Energy flexibility is as valuable for end users as a risk management strategy as it is for revenue generation, according to a new report from Lloyds Bank that follows up last year’s Flexibility in Great Britain report produced by the Carbon Trust and Imperial College.
The new report, ‘Energy System Flexibility – Opportunities for Investors’ says that there are a variety of revenue lines for flexibility, which includes storage options from very short term (such as batteries) to long term (such as pumped hydro storage). The report says that revenue for these assets is “often highly uncertain”, as it is split between the wholesale energy market, Balancing Mechanism and contracts with network operators or government. Using several of these streams is necessary but difficult as contracts are individually complex, and also vary from one to another and between buyers.
But the report found that alongside revenue, parties that had ‘built in’ flexibility, could reduce upfront costs and mitigate risks associated with network costs and energy price volatility.
The capital cost reductions came from savings such as a lower electricity connection cost, either because the mix reduced the capacity required or because it allows for a flexible connection. Price risks were reduced because the technologies can mitigate risks such as regulatory changes, which could change the company’s power charges. It could allow for switching from a fixed to a time-of use energy tariff, for example, to minimise bills. Elsewhere some industries have highlighted the role of flexibility technologies such as storage in providing assurance against power outages.
The report says that as part of a broad asset investment flexibility services could enable an industrial site to offer demand side response, or allow it to add in storage assets co-located with renewable energy.
It said that the assessment of the value of flexibility should include its ability to mitigate the risk of future cost increases, as well as its ability to generate revenue.

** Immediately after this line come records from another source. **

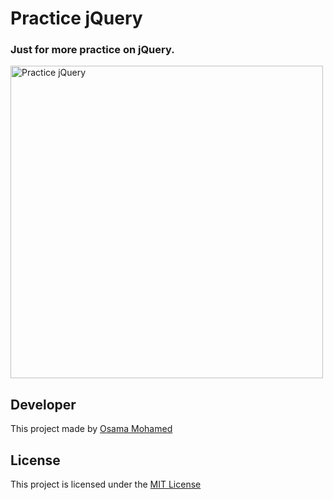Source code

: # Practice jQuery
### Just for more practice on jQuery.

[<img src="http://taswar.zeytinsoft.com/wp-content/uploads/2014/05/jquery-logo.png" width="500" title="Practice jQuery" >](https://github.com/osama-mohamed)

## Developer
This project made by [Osama Mohamed](https://www.facebook.com/osama.mohamed.ms)

## License
This project is licensed under the [MIT License](https://opensource.org/licenses/MIT)

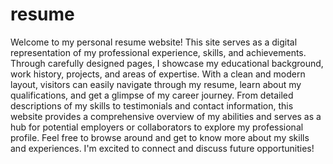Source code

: # resume
Welcome to my personal resume website! This site serves as a digital representation of my professional experience, skills, and achievements. Through carefully designed pages, I showcase my educational background, work history, projects, and areas of expertise. With a clean and modern layout, visitors can easily navigate through my resume, learn about my qualifications, and get a glimpse of my career journey. From detailed descriptions of my skills to testimonials and contact information, this website provides a comprehensive overview of my abilities and serves as a hub for potential employers or collaborators to explore my professional profile. Feel free to browse around and get to know more about my skills and experiences. I'm excited to connect and discuss future opportunities!
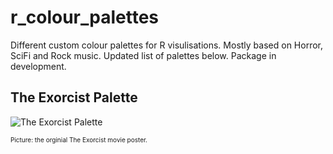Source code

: # r_colour_palettes

Different custom colour palettes for R visulisations. Mostly based on Horror, SciFi and Rock music. Updated list of palettes below. Package in development.

## The Exorcist Palette

![The Exorcist Palette](rcolourpalettes/exorcist/images/exorcistpaletteexample.png)

<font size="1"> Picture: the orginial The Exorcist movie poster.</font>







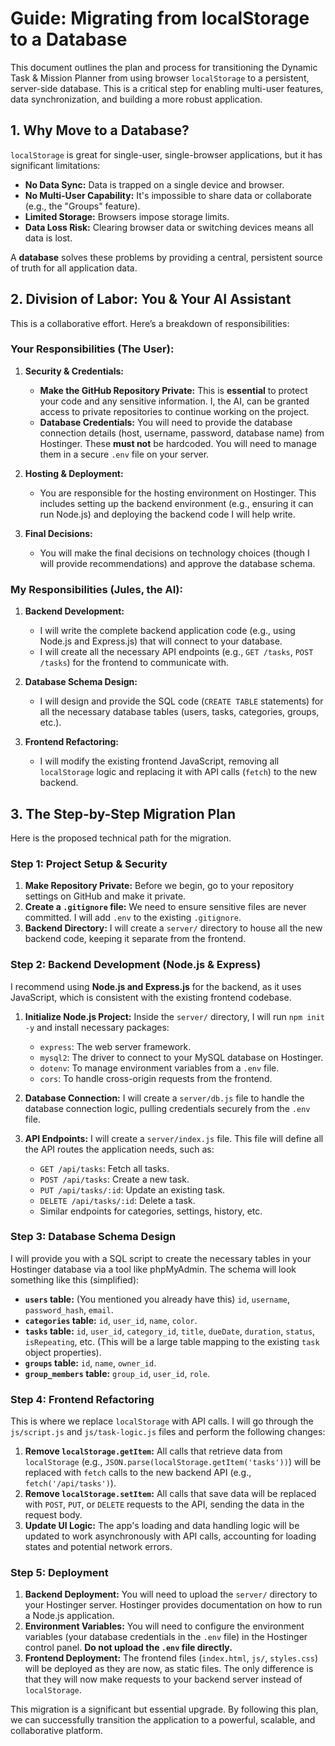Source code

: # Guide: Migrating from localStorage to a Database

This document outlines the plan and process for transitioning the Dynamic Task & Mission Planner from using browser `localStorage` to a persistent, server-side database. This is a critical step for enabling multi-user features, data synchronization, and building a more robust application.

## **1. Why Move to a Database?**

`localStorage` is great for single-user, single-browser applications, but it has significant limitations:
*   **No Data Sync:** Data is trapped on a single device and browser.
*   **No Multi-User Capability:** It's impossible to share data or collaborate (e.g., the "Groups" feature).
*   **Limited Storage:** Browsers impose storage limits.
*   **Data Loss Risk:** Clearing browser data or switching devices means all data is lost.

A **database** solves these problems by providing a central, persistent source of truth for all application data.

## **2. Division of Labor: You & Your AI Assistant**

This is a collaborative effort. Here’s a breakdown of responsibilities:

### **Your Responsibilities (The User):**

1.  **Security & Credentials:**
    *   **Make the GitHub Repository Private:** This is **essential** to protect your code and any sensitive information. I, the AI, can be granted access to private repositories to continue working on the project.
    *   **Database Credentials:** You will need to provide the database connection details (host, username, password, database name) from Hostinger. These **must not** be hardcoded. You will need to manage them in a secure `.env` file on your server.

2.  **Hosting & Deployment:**
    *   You are responsible for the hosting environment on Hostinger. This includes setting up the backend environment (e.g., ensuring it can run Node.js) and deploying the backend code I will help write.

3.  **Final Decisions:**
    *   You will make the final decisions on technology choices (though I will provide recommendations) and approve the database schema.

### **My Responsibilities (Jules, the AI):**

1.  **Backend Development:**
    *   I will write the complete backend application code (e.g., using Node.js and Express.js) that will connect to your database.
    *   I will create all the necessary API endpoints (e.g., `GET /tasks`, `POST /tasks`) for the frontend to communicate with.

2.  **Database Schema Design:**
    *   I will design and provide the SQL code (`CREATE TABLE` statements) for all the necessary database tables (users, tasks, categories, groups, etc.).

3.  **Frontend Refactoring:**
    *   I will modify the existing frontend JavaScript, removing all `localStorage` logic and replacing it with API calls (`fetch`) to the new backend.

## **3. The Step-by-Step Migration Plan**

Here is the proposed technical path for the migration.

### **Step 1: Project Setup & Security**

1.  **Make Repository Private:** Before we begin, go to your repository settings on GitHub and make it private.
2.  **Create a `.gitignore` file:** We need to ensure sensitive files are never committed. I will add `.env` to the existing `.gitignore`.
3.  **Backend Directory:** I will create a `server/` directory to house all the new backend code, keeping it separate from the frontend.

### **Step 2: Backend Development (Node.js & Express)**

I recommend using **Node.js and Express.js** for the backend, as it uses JavaScript, which is consistent with the existing frontend codebase.

1.  **Initialize Node.js Project:** Inside the `server/` directory, I will run `npm init -y` and install necessary packages:
    *   `express`: The web server framework.
    *   `mysql2`: The driver to connect to your MySQL database on Hostinger.
    *   `dotenv`: To manage environment variables from a `.env` file.
    *   `cors`: To handle cross-origin requests from the frontend.

2.  **Database Connection:** I will create a `server/db.js` file to handle the database connection logic, pulling credentials securely from the `.env` file.

3.  **API Endpoints:** I will create a `server/index.js` file. This file will define all the API routes the application needs, such as:
    *   `GET /api/tasks`: Fetch all tasks.
    *   `POST /api/tasks`: Create a new task.
    *   `PUT /api/tasks/:id`: Update an existing task.
    *   `DELETE /api/tasks/:id`: Delete a task.
    *   Similar endpoints for categories, settings, history, etc.

### **Step 3: Database Schema Design**

I will provide you with a SQL script to create the necessary tables in your Hostinger database via a tool like phpMyAdmin. The schema will look something like this (simplified):

*   **`users` table:** (You mentioned you already have this) `id`, `username`, `password_hash`, `email`.
*   **`categories` table:** `id`, `user_id`, `name`, `color`.
*   **`tasks` table:** `id`, `user_id`, `category_id`, `title`, `dueDate`, `duration`, `status`, `isRepeating`, etc. (This will be a large table mapping to the existing `task` object properties).
*   **`groups` table:** `id`, `name`, `owner_id`.
*   **`group_members` table:** `group_id`, `user_id`, `role`.

### **Step 4: Frontend Refactoring**

This is where we replace `localStorage` with API calls. I will go through the `js/script.js` and `js/task-logic.js` files and perform the following changes:

1.  **Remove `localStorage.getItem`:** All calls that retrieve data from `localStorage` (e.g., `JSON.parse(localStorage.getItem('tasks'))`) will be replaced with `fetch` calls to the new backend API (e.g., `fetch('/api/tasks')`).
2.  **Remove `localStorage.setItem`:** All calls that save data will be replaced with `POST`, `PUT`, or `DELETE` requests to the API, sending the data in the request body.
3.  **Update UI Logic:** The app's loading and data handling logic will be updated to work asynchronously with API calls, accounting for loading states and potential network errors.

### **Step 5: Deployment**

1.  **Backend Deployment:** You will need to upload the `server/` directory to your Hostinger server. Hostinger provides documentation on how to run a Node.js application.
2.  **Environment Variables:** You will need to configure the environment variables (your database credentials in the `.env` file) in the Hostinger control panel. **Do not upload the `.env` file directly.**
3.  **Frontend Deployment:** The frontend files (`index.html`, `js/`, `styles.css`) will be deployed as they are now, as static files. The only difference is that they will now make requests to your backend server instead of `localStorage`.

This migration is a significant but essential upgrade. By following this plan, we can successfully transition the application to a powerful, scalable, and collaborative platform.
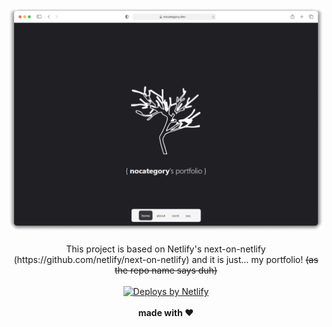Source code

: <p align="center">
  <a href="https://nocategory.dev/">
    <img src="./public/showcase.png" />
  </a>
  <br />
  <br />
  This project is based on Netlify's next-on-netlify (https://github.com/netlify/next-on-netlify) and it is just... my portfolio! <strike>(as the repo name says duh)</strike>
  <br /> <br />
  <a href="https://www.netlify.com">
    <img src="https://www.netlify.com/img/global/badges/netlify-dark.svg" alt="Deploys by Netlify" />
  </a>
  <br /> <br />
  <b>made with ❤️</b>
</p>
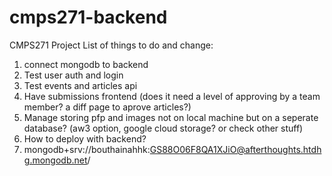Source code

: # cmps271-backend
CMPS271 Project
List of things to do and change:
1. connect mongodb to backend
2. Test user auth and login
3. Test events and articles api
4. Have submissions frontend (does it need a level of approving by a team member? a diff page to aprove articles?)
5. Manage storing pfp and images not on local machine but on a seperate database? (aw3 option, google cloud storage? or check other stuff)
6. How to deploy with backend?
7. mongodb+srv://bouthainahhk:GS88O06F8QA1XJiO@afterthoughts.htdhg.mongodb.net/
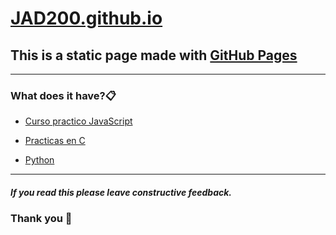 # [JAD200.github.io](https://jad200.github.io/ "JAD200.github.io")
##  This is a static page made with [GitHub Pages](https://pages.github.com/ "GitHub Pages")

------------

### What does it have?📋

- [Curso practico JavaScript](https://github.com/JAD200/curso_practico_javascript "Repositorio")

- [Practicas en C](https://github.com/JAD200/practices_C "Repositorio")

- [Python](https://github.com/JAD200/curso_profesional_Python)

------------

##### If you read this please leave constructive feedback.
### Thank you 💜
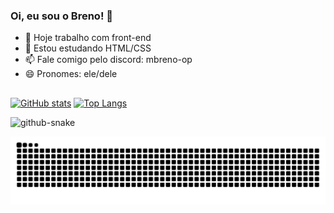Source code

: ### Oi, eu sou o Breno! 👋

- 🔭 Hoje trabalho com front-end
- 🌱 Estou estudando HTML/CSS
- 📫 Fale comigo pelo discord: mbreno-op
- 😄 Pronomes: ele/dele
##
[![GitHub stats](https://github-readme-stats.vercel.app/api?username=m-breno&show_icons=true&bg_color=1e1e2e&text_color=cdd6f4&icon_color=fab387&title_color=fab387&include_all_commits=true&count_private=true)](https://github.com/anuraghazra/github-readme-stats)
[![Top Langs](https://github-readme-stats.vercel.app/api/top-langs/?username=m-breno&bg_color=1e1e2e&text_color=cdd6f4&icon_color=fab387&title_color=fab387&layout=compact)](https://github.com/anuraghazra/github-readme-stats)

<picture>
  <source media="(prefers-color-scheme: dark)" srcset="github-snake-dark.svg" />
  <source media="(prefers-color-scheme: light)" srcset="github-snake.svg" />
  <img alt="github-snake" src="github-snake.svg" />
</picture>

![Snake animation](https://github.com/m-breno/m-breno/blob/output/github-contribution-grid-snake.svg)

In addition better understanding was required of how investments which include flexibility can be structured to secure private finance.
In order to improve the revenue achievable the report recommended:
• Aggregating assets, to increase the attractiveness to finance providers of investing in small scale technologies
• Pricing in the cost of carbon across all forms of flexibility
• Creating long-term signals on the value of flexibility
• Creating stable revenue streams by encouraging private investment through corporate PPAs
• Developing novel financial structures that may blend public and private investment
• Making ‘enabling investment’
The report said, “Continued dialogue between the energy and finance sectors is crucial in understanding different perspectives and financing needs”.